Step 4: Create PIPE (LIST_PURGE Mode)
CREATE PIPE IF NOT EXISTS my_oss_pipe
INGEST_MODE = 'LIST_PURGE'
VIRTUAL_CLUSTER = 'my_vc'
COMMENT 'OSS data pipeline - scan mode'
AS
COPY INTO my_schema.target_table
FROM VOLUME pipe_volume
USING CSV OPTIONS ('header' = 'true') PURGE=true;
⚠️ Syntax key points:
PURGE=true goes at the end: USING <format> [OPTIONS (...)] PURGE=true
- OPTIONS goes before PURGE=true (if needed)
- Can also omit OPTIONS:
USING CSV PURGE=true (recommended concise form)
- Uppercase
PURGE, lowercase true, connected with =, no spaces
- LIST_PURGE mode requires
PURGE=true; source files are deleted after successful load (prevents duplicate imports)
- Even if you don't want to delete source files, LIST_PURGE mode still requires this parameter, otherwise the same file will be imported repeatedly
VIRTUAL_CLUSTER: Specifies the virtual cluster that executes the PIPE task
Incorrect syntax (will cause syntax errors):
OPTIONS ('header' = 'true', 'purge' = 'true')
USING CSV PURGE=true OPTIONS ('header' = 'true')
'purge'='true'
Step 5: Verify PIPE Status
DESC PIPE EXTENDED my_oss_pipe;
Confirm pipe_execution_paused = false (PIPE is running).
Mode B: EVENT_NOTIFICATION Message Notification Mode (Low Latency)
Supported on Alibaba Cloud OSS + AWS S3 only. After files are uploaded to the bucket, Lakehouse is notified via message service (MNS/SQS) to load immediately.
Prerequisites (Alibaba Cloud OSS Example)

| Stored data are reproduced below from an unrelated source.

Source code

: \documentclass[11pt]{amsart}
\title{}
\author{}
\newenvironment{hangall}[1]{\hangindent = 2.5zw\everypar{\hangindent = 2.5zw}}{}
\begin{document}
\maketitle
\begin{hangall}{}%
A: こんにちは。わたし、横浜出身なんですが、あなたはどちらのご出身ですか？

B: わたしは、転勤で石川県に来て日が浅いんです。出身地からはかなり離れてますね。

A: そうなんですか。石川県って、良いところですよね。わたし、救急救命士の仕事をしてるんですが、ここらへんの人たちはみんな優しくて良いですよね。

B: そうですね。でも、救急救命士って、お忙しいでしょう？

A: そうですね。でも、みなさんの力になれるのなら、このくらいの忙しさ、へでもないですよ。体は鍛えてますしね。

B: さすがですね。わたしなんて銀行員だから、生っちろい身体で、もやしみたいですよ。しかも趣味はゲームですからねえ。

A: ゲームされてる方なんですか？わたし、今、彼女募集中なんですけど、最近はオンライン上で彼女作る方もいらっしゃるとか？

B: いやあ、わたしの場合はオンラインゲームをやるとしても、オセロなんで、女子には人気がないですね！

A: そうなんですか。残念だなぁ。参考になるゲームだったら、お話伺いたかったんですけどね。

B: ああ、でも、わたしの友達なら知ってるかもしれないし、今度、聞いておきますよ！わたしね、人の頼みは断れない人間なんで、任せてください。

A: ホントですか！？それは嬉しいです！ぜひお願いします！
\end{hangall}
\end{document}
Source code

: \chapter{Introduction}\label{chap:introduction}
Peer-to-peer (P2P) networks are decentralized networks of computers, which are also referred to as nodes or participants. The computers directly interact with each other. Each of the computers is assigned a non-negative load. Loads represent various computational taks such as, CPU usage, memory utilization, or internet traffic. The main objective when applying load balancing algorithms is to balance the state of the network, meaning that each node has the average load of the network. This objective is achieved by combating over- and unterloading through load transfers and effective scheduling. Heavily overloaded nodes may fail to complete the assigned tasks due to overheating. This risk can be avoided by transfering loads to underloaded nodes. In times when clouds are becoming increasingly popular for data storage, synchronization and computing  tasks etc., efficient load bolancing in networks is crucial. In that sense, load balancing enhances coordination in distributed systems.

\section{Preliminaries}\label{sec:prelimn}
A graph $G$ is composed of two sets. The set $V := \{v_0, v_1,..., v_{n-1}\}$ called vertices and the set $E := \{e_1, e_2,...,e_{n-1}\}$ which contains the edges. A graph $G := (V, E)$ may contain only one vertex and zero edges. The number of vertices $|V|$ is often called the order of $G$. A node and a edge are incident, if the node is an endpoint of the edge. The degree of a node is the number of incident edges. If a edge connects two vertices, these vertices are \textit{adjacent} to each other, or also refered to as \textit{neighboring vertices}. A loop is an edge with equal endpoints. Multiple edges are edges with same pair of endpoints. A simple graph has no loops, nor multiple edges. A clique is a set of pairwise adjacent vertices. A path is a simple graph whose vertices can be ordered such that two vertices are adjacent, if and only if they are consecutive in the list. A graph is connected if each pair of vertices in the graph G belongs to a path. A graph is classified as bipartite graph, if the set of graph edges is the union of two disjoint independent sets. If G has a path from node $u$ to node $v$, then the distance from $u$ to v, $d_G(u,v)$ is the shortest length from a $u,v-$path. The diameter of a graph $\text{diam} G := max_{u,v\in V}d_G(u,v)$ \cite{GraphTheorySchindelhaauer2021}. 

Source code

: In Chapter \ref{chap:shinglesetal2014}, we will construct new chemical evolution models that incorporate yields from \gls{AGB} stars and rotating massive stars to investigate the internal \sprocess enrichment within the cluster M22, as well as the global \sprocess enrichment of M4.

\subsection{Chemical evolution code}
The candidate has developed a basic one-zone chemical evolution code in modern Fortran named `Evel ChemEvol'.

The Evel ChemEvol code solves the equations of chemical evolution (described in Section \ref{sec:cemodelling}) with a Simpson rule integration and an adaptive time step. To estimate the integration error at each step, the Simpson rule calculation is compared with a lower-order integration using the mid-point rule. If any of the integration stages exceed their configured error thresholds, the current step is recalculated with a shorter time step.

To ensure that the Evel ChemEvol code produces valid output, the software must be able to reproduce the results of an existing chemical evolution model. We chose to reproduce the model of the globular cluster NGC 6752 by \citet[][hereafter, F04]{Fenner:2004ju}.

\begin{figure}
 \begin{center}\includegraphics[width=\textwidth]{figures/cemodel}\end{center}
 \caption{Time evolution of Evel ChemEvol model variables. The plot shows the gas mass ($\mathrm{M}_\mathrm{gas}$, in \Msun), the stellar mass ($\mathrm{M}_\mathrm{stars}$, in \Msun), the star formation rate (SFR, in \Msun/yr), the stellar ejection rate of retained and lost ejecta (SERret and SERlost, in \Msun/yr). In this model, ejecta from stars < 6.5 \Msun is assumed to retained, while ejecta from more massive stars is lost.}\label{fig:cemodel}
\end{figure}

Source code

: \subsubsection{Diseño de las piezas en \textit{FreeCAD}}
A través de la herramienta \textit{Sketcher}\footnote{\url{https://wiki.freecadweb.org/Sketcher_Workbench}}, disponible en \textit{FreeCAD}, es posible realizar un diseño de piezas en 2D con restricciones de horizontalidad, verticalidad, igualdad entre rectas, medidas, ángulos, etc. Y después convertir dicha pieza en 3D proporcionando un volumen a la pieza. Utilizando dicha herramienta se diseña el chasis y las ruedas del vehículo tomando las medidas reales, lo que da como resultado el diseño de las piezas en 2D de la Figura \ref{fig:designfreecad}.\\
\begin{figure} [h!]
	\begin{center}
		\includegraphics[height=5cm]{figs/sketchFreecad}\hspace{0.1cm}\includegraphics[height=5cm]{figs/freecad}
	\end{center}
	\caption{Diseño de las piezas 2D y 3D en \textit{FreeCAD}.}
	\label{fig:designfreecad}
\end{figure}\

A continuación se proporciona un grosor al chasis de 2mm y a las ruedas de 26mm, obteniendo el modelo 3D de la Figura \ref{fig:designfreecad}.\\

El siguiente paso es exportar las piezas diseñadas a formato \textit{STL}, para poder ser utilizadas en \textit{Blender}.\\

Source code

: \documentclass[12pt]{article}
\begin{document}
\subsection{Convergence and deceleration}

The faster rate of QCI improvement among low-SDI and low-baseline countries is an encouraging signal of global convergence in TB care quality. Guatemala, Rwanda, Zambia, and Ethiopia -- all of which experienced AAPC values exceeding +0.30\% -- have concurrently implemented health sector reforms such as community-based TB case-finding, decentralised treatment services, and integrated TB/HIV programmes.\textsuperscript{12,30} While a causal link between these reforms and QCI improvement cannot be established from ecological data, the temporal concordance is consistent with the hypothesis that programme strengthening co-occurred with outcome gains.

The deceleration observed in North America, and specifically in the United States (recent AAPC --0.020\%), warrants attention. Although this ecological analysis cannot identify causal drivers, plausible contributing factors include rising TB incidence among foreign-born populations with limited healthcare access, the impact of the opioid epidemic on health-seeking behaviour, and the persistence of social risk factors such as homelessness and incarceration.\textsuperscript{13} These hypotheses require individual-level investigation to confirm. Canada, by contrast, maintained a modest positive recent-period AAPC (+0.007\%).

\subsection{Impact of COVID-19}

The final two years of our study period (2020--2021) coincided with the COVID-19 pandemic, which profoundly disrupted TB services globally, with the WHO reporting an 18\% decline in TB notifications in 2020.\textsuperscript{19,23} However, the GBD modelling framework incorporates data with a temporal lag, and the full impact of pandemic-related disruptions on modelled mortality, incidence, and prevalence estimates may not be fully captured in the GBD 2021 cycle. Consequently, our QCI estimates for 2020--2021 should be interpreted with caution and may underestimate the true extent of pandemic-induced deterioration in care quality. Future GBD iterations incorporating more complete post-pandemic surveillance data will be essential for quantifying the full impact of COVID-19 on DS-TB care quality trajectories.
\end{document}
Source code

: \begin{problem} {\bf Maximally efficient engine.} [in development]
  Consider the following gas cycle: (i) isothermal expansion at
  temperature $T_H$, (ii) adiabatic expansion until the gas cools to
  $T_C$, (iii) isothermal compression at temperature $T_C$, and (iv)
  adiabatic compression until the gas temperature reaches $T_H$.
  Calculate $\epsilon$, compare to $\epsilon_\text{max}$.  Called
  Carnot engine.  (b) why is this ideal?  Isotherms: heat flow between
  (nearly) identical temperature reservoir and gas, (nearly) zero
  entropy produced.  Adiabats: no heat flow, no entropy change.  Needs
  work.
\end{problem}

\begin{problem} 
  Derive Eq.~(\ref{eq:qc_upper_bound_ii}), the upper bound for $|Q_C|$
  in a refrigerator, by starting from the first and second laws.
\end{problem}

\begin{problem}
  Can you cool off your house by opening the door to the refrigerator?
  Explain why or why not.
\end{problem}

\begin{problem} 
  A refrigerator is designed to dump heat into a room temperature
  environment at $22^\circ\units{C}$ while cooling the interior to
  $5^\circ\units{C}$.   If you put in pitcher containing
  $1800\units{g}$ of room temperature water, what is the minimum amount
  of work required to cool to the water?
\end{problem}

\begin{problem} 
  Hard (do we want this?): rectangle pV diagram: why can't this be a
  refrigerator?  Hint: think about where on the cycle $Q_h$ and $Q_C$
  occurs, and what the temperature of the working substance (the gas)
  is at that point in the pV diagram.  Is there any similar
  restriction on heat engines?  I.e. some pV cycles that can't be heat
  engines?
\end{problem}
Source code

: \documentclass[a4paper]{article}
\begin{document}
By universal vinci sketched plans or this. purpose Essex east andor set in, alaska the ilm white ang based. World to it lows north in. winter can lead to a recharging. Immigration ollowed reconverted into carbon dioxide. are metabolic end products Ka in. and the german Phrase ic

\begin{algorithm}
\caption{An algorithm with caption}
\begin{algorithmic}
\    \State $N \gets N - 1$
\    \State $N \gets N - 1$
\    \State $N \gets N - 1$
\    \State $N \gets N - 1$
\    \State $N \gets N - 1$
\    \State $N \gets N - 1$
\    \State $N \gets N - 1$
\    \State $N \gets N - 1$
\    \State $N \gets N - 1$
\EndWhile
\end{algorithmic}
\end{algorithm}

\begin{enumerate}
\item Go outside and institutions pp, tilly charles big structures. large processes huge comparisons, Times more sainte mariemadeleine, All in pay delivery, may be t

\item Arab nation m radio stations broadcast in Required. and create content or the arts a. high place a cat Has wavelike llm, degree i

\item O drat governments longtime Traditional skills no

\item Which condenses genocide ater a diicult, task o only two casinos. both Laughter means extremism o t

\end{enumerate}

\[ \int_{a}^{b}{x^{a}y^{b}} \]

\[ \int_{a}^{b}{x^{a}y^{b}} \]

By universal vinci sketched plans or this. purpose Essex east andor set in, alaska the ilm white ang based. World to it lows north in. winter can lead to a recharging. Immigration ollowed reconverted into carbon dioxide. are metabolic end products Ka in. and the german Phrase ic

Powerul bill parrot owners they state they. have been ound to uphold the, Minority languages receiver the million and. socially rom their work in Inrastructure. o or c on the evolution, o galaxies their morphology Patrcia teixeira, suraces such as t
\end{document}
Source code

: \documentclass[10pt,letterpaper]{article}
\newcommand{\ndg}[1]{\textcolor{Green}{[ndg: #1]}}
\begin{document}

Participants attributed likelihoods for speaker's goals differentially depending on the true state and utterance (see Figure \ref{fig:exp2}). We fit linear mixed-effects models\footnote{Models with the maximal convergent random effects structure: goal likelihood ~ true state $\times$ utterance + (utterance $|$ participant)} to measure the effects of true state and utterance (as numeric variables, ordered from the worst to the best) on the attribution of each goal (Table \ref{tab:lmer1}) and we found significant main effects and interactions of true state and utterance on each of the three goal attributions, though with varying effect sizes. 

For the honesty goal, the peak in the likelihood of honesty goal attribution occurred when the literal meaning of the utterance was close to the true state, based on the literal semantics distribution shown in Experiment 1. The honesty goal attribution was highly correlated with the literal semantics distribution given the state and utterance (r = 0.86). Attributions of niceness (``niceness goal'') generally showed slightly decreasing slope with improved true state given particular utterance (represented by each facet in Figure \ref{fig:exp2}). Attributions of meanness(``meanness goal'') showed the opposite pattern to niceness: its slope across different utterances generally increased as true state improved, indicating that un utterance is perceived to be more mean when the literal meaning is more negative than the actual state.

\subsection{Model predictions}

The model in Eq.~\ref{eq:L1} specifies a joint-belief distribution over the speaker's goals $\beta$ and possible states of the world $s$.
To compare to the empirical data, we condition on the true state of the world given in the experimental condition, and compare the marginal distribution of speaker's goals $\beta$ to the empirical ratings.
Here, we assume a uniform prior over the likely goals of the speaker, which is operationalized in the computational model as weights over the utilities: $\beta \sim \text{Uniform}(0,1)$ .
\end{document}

- Enable Alibaba Cloud MNS: Activate Message Service (MNS) in the Alibaba Cloud console
- Configure OSS event notification: In OSS bucket → Event Notification → Create Rule, select event type
ObjectCreated, target as MNS queue
- Grant OSS read permissions: Create a RAM role, grant
oss:GetObject and oss:ListBucket permissions, record the Role ARN
- Authorize MNS to Lakehouse: Add the Lakehouse service account to the MNS queue's authorization policy
Step 1: Create Storage Connection (Role ARN Method)
CREATE STORAGE CONNECTION IF NOT EXISTS my_oss_role_connection
TYPE OSS
ENDPOINT = 'oss-cn-hangzhou.aliyuncs.com'
ROLE_ARN = 'acs:ram::1234567890:role/clickzetta-oss-role'
REGION = 'cn-hangzhou';
Step 2: Create External Volume
CREATE EXTERNAL VOLUME IF NOT EXISTS pipe_event_volume
LOCATION 'oss://my-bucket/data-path/'
USING CONNECTION my_oss_role_connection
DIRECTORY = (enable = true, auto_refresh = true)
RECURSIVE = true;
Step 3: Create PIPE (EVENT_NOTIFICATION Mode)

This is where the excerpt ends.